Data.
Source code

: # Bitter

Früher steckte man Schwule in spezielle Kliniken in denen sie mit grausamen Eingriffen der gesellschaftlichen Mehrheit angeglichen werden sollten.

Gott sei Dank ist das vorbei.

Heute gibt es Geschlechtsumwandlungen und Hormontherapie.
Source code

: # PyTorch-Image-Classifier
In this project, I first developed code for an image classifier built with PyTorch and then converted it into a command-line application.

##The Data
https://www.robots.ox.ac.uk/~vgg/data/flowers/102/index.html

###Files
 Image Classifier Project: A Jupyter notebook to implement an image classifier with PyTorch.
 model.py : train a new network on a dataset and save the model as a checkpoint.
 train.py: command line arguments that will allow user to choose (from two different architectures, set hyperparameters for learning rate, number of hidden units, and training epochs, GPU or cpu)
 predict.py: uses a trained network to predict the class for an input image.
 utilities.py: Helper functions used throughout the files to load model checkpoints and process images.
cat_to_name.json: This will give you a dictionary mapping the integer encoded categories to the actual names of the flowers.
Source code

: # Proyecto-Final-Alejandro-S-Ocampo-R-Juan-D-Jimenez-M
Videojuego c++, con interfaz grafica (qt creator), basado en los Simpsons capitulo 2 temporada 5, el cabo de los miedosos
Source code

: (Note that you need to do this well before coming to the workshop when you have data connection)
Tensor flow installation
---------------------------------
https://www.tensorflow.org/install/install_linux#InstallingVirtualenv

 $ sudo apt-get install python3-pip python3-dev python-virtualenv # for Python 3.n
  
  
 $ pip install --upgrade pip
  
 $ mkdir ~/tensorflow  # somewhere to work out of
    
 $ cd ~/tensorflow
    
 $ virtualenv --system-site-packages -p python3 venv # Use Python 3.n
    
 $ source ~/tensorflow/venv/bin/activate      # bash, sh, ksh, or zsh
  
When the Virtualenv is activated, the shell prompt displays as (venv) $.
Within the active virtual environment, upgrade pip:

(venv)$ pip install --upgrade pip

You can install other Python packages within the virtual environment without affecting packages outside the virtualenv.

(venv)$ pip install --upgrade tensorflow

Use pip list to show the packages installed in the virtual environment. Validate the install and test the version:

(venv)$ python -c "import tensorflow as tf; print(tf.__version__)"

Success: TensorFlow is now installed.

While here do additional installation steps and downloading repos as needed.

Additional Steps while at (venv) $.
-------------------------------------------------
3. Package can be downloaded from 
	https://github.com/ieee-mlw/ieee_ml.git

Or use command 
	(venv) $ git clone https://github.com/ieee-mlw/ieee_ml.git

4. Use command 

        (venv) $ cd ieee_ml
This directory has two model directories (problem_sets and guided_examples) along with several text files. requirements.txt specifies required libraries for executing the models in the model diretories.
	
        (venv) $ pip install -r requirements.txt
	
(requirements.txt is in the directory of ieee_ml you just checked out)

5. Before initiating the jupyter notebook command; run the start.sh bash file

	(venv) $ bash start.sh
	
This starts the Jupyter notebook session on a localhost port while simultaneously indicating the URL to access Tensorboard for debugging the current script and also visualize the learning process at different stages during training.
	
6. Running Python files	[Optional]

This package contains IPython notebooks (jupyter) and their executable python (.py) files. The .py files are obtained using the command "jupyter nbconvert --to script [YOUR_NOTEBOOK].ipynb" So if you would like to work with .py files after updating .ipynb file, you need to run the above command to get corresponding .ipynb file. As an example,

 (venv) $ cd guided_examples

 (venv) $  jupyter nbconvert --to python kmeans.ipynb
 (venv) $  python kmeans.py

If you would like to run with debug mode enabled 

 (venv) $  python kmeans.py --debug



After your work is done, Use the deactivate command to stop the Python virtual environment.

What to produce. All that is needed is the opening run of the data, given again exactly: please include every line from the first through the line with "model.py : train", both ends kept.

Task output.
Source code

: # Bitter

Früher steckte man Schwule in spezielle Kliniken in denen sie mit grausamen Eingriffen der gesellschaftlichen Mehrheit angeglichen werden sollten.

Gott sei Dank ist das vorbei.

Heute gibt es Geschlechtsumwandlungen und Hormontherapie.
Source code

: # PyTorch-Image-Classifier
In this project, I first developed code for an image classifier built with PyTorch and then converted it into a command-line application.

##The Data
https://www.robots.ox.ac.uk/~vgg/data/flowers/102/index.html

###Files
 Image Classifier Project: A Jupyter notebook to implement an image classifier with PyTorch.
 model.py : train a new network on a dataset and save the model as a checkpoint.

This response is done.